Task to complete:
Write out every line of the material as it stands, apart from the pictures.

Data listing:
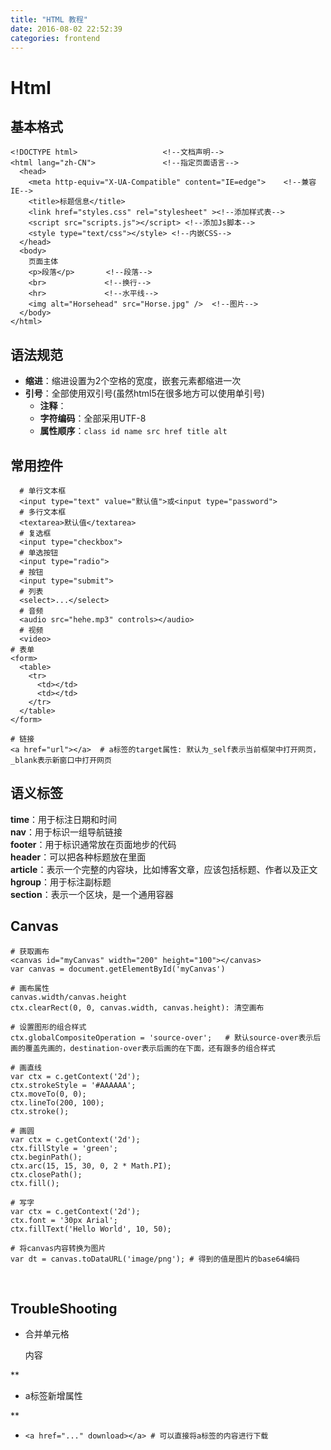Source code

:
 ```yaml
---
title: "HTML 教程"
date: 2016-08-02 22:52:39
categories: frontend
---
```

# Html
## 基本格式

    <!DOCTYPE html>                   <!--文档声明-->
    <html lang="zh-CN">               <!--指定页面语言-->
      <head>
        <meta http-equiv="X-UA-Compatible" content="IE=edge">    <!--兼容IE-->
        <title>标题信息</title>
        <link href="styles.css" rel="stylesheet" ><!--添加样式表-->
        <script src="scripts.js"></script> <!--添加Js脚本-->
        <style type="text/css"></style> <!--内嵌CSS-->
      </head>
      <body>
        页面主体
        <p>段落</p>       <!--段落-->
        <br>             <!--换行-->
        <hr>             <!--水平线-->
        <img alt="Horsehead" src="Horse.jpg" />  <!--图片-->
      </body>
    </html>

## 语法规范

* **缩进**：缩进设置为2个空格的宽度，嵌套元素都缩进一次
* **引号**：全部使用双引号(虽然html5在很多地方可以使用单引号)
    * **注释**：<!--注释内容-->
    * **字符编码**：全部采用UTF-8
    * **属性顺序**：`class id name src href title alt`

## 常用控件

	  # 单行文本框
	  <input type="text" value="默认值">或<input type="password">
	  # 多行文本框
	  <textarea>默认值</textarea>
	  # 复选框
	  <input type="checkbox">
	  # 单选按钮
	  <input type="radio">
	  # 按钮
	  <input type="submit">
	  # 列表
	  <select>...</select>
	  # 音频
	  <audio src="hehe.mp3" controls></audio>
	  # 视频
	  <video>
	# 表单
	<form>
	  <table>
	    <tr>
	      <td></td>
	      <td></td>
	    </tr>
	  </table>
	</form>
	
	# 链接
	<a href="url"></a>  # a标签的target属性: 默认为_self表示当前框架中打开网页，_blank表示新窗口中打开网页

## 语义标签

**time**：用于标注日期和时间  
**nav**：用于标识一组导航链接  
**footer**：用于标识通常放在页面地步的代码  
**header**：可以把各种标题放在里面  
**article**：表示一个完整的内容块，比如博客文章，应该包括标题、作者以及正文  
**hgroup**：用于标注副标题  
**section**：表示一个区块，是一个通用容器  


## Canvas

	# 获取画布
	<canvas id="myCanvas" width="200" height="100"></canvas>
	var canvas = document.getElementById('myCanvas')
	
	# 画布属性
	canvas.width/canvas.height
	ctx.clearRect(0, 0, canvas.width, canvas.height): 清空画布
	
	# 设置图形的组合样式
	ctx.globalCompositeOperation = 'source-over';	# 默认source-over表示后画的覆盖先画的，destination-over表示后画的在下面，还有跟多的组合样式
	
	# 画直线
	var ctx = c.getContext('2d');
	ctx.strokeStyle = '#AAAAAA';
	ctx.moveTo(0, 0);
	ctx.lineTo(200, 100);
	ctx.stroke();
	
	# 画圆
	var ctx = c.getContext('2d');
	ctx.fillStyle = 'green';
	ctx.beginPath();
	ctx.arc(15, 15, 30, 0, 2 * Math.PI);
	ctx.closePath();
	ctx.fill();
	
	# 写字
	var ctx = c.getContext('2d');
	ctx.font = '30px Arial';
	ctx.fillText('Hello World', 10, 50);
	
	# 将canvas内容转换为图片
	var dt = canvas.toDataURL('image/png');	# 得到的值是图片的base64编码


​	

## TroubleShooting
- 合并单元格

  	<td colspan="2">内容</td>



**

* a标签新增属性  

**

*     <a href="..." download></a> # 可以直接将a标签的内容进行下载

Answer to the exercise:
Source code

:
 ```yaml
---
title: "HTML 教程"
date: 2016-08-02 22:52:39
categories: frontend
---
```

# Html
## 基本格式

    <!DOCTYPE html>                   <!--文档声明-->
    <html lang="zh-CN">               <!--指定页面语言-->
      <head>
        <meta http-equiv="X-UA-Compatible" content="IE=edge">    <!--兼容IE-->
        <title>标题信息</title>
        <link href="styles.css" rel="stylesheet" ><!--添加样式表-->
        <script src="scripts.js"></script> <!--添加Js脚本-->
        <style type="text/css"></style> <!--内嵌CSS-->
      </head>
      <body>
        页面主体
        <p>段落</p>       <!--段落-->
        <br>             <!--换行-->
        <hr>             <!--水平线-->
        <img alt="Horsehead" src="Horse.jpg" />  <!--图片-->
      </body>
    </html>

## 语法规范

* **缩进**：缩进设置为2个空格的宽度，嵌套元素都缩进一次
* **引号**：全部使用双引号(虽然html5在很多地方可以使用单引号)
    * **注释**：<!--注释内容-->
    * **字符编码**：全部采用UTF-8
    * **属性顺序**：`class id name src href title alt`

## 常用控件

	  # 单行文本框
	  <input type="text" value="默认值">或<input type="password">
	  # 多行文本框
	  <textarea>默认值</textarea>
	  # 复选框
	  <input type="checkbox">
	  # 单选按钮
	  <input type="radio">
	  # 按钮
	  <input type="submit">
	  # 列表
	  <select>...</select>
	  # 音频
	  <audio src="hehe.mp3" controls></audio>
	  # 视频
	  <video>
	# 表单
	<form>
	  <table>
	    <tr>
	      <td></td>
	      <td></td>
	    </tr>
	  </table>
	</form>
	
	# 链接
	<a href="url"></a>  # a标签的target属性: 默认为_self表示当前框架中打开网页，_blank表示新窗口中打开网页

## 语义标签

**time**：用于标注日期和时间  
**nav**：用于标识一组导航链接  
**footer**：用于标识通常放在页面地步的代码  
**header**：可以把各种标题放在里面  
**article**：表示一个完整的内容块，比如博客文章，应该包括标题、作者以及正文  
**hgroup**：用于标注副标题  
**section**：表示一个区块，是一个通用容器  


## Canvas

	# 获取画布
	<canvas id="myCanvas" width="200" height="100"></canvas>
	var canvas = document.getElementById('myCanvas')
	
	# 画布属性
	canvas.width/canvas.height
	ctx.clearRect(0, 0, canvas.width, canvas.height): 清空画布
	
	# 设置图形的组合样式
	ctx.globalCompositeOperation = 'source-over';	# 默认source-over表示后画的覆盖先画的，destination-over表示后画的在下面，还有跟多的组合样式
	
	# 画直线
	var ctx = c.getContext('2d');
	ctx.strokeStyle = '#AAAAAA';
	ctx.moveTo(0, 0);
	ctx.lineTo(200, 100);
	ctx.stroke();
	
	# 画圆
	var ctx = c.getContext('2d');
	ctx.fillStyle = 'green';
	ctx.beginPath();
	ctx.arc(15, 15, 30, 0, 2 * Math.PI);
	ctx.closePath();
	ctx.fill();
	
	# 写字
	var ctx = c.getContext('2d');
	ctx.font = '30px Arial';
	ctx.fillText('Hello World', 10, 50);
	
	# 将canvas内容转换为图片
	var dt = canvas.toDataURL('image/png');	# 得到的值是图片的base64编码


​	

## TroubleShooting
- 合并单元格

  	<td colspan="2">内容</td>



**

* a标签新增属性  

**

*     <a href="..." download></a> # 可以直接将a标签的内容进行下载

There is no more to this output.